» **Extracted material**:

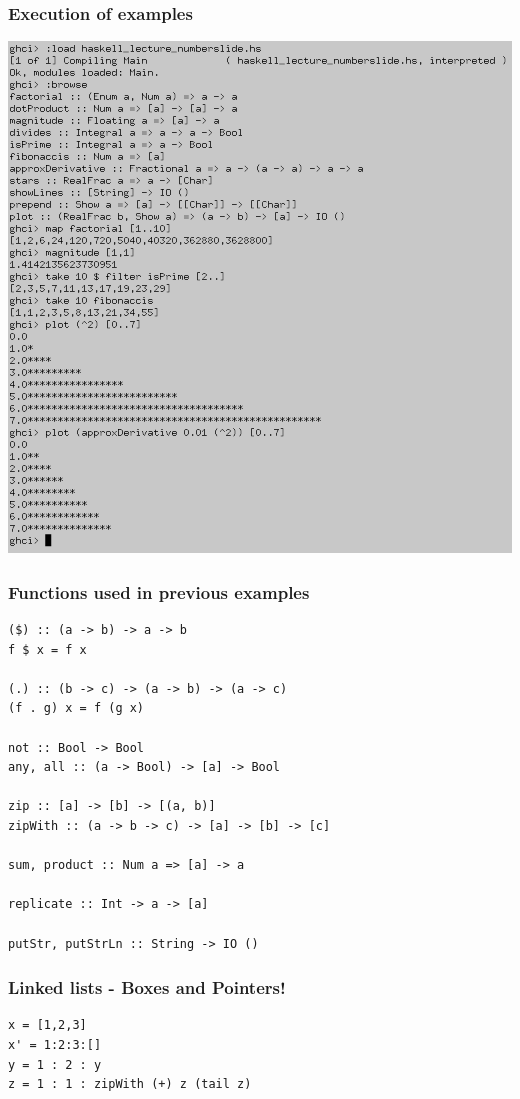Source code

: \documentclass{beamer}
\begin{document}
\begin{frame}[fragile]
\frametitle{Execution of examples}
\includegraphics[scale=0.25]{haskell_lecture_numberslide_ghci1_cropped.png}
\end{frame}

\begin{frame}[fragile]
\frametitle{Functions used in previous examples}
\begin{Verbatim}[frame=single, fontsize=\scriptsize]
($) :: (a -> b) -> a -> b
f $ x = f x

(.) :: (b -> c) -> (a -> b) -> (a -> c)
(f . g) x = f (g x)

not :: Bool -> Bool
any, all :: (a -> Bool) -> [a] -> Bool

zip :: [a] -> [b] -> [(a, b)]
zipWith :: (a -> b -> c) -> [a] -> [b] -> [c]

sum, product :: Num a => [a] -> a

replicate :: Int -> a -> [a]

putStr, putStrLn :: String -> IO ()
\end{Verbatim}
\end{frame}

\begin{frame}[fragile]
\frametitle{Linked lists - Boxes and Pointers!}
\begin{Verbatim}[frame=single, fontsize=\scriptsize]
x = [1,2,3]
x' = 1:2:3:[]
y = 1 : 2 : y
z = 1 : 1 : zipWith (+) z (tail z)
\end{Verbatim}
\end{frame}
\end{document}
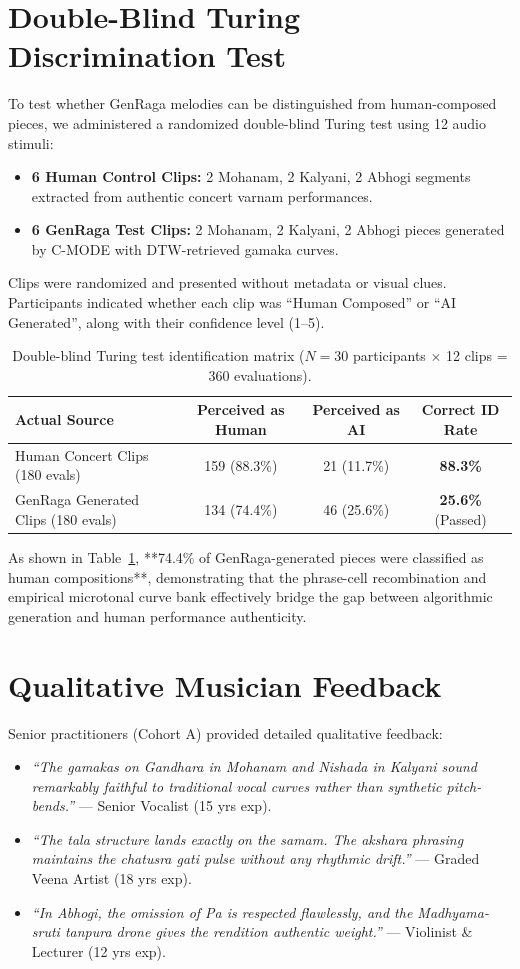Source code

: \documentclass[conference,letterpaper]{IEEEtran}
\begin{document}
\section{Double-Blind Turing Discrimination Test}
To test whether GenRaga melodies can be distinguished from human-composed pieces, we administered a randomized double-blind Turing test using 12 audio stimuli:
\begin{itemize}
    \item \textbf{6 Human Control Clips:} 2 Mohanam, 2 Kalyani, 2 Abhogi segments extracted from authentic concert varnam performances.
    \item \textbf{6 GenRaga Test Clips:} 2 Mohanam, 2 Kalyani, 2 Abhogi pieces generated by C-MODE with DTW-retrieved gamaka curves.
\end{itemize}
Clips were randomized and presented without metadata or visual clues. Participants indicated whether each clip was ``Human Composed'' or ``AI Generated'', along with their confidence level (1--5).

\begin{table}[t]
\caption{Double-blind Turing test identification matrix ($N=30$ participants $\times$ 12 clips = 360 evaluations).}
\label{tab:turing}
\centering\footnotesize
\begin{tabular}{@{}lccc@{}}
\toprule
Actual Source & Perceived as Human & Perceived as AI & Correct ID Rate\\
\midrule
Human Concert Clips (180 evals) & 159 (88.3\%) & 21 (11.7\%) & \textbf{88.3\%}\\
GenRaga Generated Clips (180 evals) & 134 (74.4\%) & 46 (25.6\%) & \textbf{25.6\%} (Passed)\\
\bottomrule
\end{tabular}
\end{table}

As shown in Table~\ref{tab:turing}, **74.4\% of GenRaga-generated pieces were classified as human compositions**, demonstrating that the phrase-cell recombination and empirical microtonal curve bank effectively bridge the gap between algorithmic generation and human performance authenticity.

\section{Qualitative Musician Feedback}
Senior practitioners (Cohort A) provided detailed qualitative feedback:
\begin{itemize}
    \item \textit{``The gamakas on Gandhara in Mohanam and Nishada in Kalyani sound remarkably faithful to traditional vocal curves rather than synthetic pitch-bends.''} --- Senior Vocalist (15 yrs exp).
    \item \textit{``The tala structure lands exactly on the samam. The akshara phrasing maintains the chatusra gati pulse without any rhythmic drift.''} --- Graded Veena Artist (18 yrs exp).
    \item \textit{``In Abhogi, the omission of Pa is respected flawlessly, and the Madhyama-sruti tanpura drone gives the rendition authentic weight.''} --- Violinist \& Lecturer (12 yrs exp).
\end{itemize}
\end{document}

» **Problem requirements**: The complete material, set down exactly and stripped of pictures, is the expected response.

» **Exercise answer**:
Source code

: \documentclass{beamer}
\begin{document}
\begin{frame}[fragile]
\frametitle{Execution of examples}
\includegraphics[scale=0.25]{haskell_lecture_numberslide_ghci1_cropped.png}
\end{frame}

\begin{frame}[fragile]
\frametitle{Functions used in previous examples}
\begin{Verbatim}[frame=single, fontsize=\scriptsize]
($) :: (a -> b) -> a -> b
f $ x = f x

(.) :: (b -> c) -> (a -> b) -> (a -> c)
(f . g) x = f (g x)

not :: Bool -> Bool
any, all :: (a -> Bool) -> [a] -> Bool

zip :: [a] -> [b] -> [(a, b)]
zipWith :: (a -> b -> c) -> [a] -> [b] -> [c]

sum, product :: Num a => [a] -> a

replicate :: Int -> a -> [a]

putStr, putStrLn :: String -> IO ()
\end{Verbatim}
\end{frame}

\begin{frame}[fragile]
\frametitle{Linked lists - Boxes and Pointers!}
\begin{Verbatim}[frame=single, fontsize=\scriptsize]
x = [1,2,3]
x' = 1:2:3:[]
y = 1 : 2 : y
z = 1 : 1 : zipWith (+) z (tail z)
\end{Verbatim}
\end{frame}
\end{document}
Source code

: \documentclass[conference,letterpaper]{IEEEtran}
\begin{document}
\section{Double-Blind Turing Discrimination Test}
To test whether GenRaga melodies can be distinguished from human-composed pieces, we administered a randomized double-blind Turing test using 12 audio stimuli:
\begin{itemize}
    \item \textbf{6 Human Control Clips:} 2 Mohanam, 2 Kalyani, 2 Abhogi segments extracted from authentic concert varnam performances.
    \item \textbf{6 GenRaga Test Clips:} 2 Mohanam, 2 Kalyani, 2 Abhogi pieces generated by C-MODE with DTW-retrieved gamaka curves.
\end{itemize}
Clips were randomized and presented without metadata or visual clues. Participants indicated whether each clip was ``Human Composed'' or ``AI Generated'', along with their confidence level (1--5).

\begin{table}[t]
\caption{Double-blind Turing test identification matrix ($N=30$ participants $\times$ 12 clips = 360 evaluations).}
\label{tab:turing}
\centering\footnotesize
\begin{tabular}{@{}lccc@{}}
\toprule
Actual Source & Perceived as Human & Perceived as AI & Correct ID Rate\\
\midrule
Human Concert Clips (180 evals) & 159 (88.3\%) & 21 (11.7\%) & \textbf{88.3\%}\\
GenRaga Generated Clips (180 evals) & 134 (74.4\%) & 46 (25.6\%) & \textbf{25.6\%} (Passed)\\
\bottomrule
\end{tabular}
\end{table}

As shown in Table~\ref{tab:turing}, **74.4\% of GenRaga-generated pieces were classified as human compositions**, demonstrating that the phrase-cell recombination and empirical microtonal curve bank effectively bridge the gap between algorithmic generation and human performance authenticity.

\section{Qualitative Musician Feedback}
Senior practitioners (Cohort A) provided detailed qualitative feedback:
\begin{itemize}
    \item \textit{``The gamakas on Gandhara in Mohanam and Nishada in Kalyani sound remarkably faithful to traditional vocal curves rather than synthetic pitch-bends.''} --- Senior Vocalist (15 yrs exp).
    \item \textit{``The tala structure lands exactly on the samam. The akshara phrasing maintains the chatusra gati pulse without any rhythmic drift.''} --- Graded Veena Artist (18 yrs exp).
    \item \textit{``In Abhogi, the omission of Pa is respected flawlessly, and the Madhyama-sruti tanpura drone gives the rendition authentic weight.''} --- Violinist \& Lecturer (12 yrs exp).
\end{itemize}
\end{document}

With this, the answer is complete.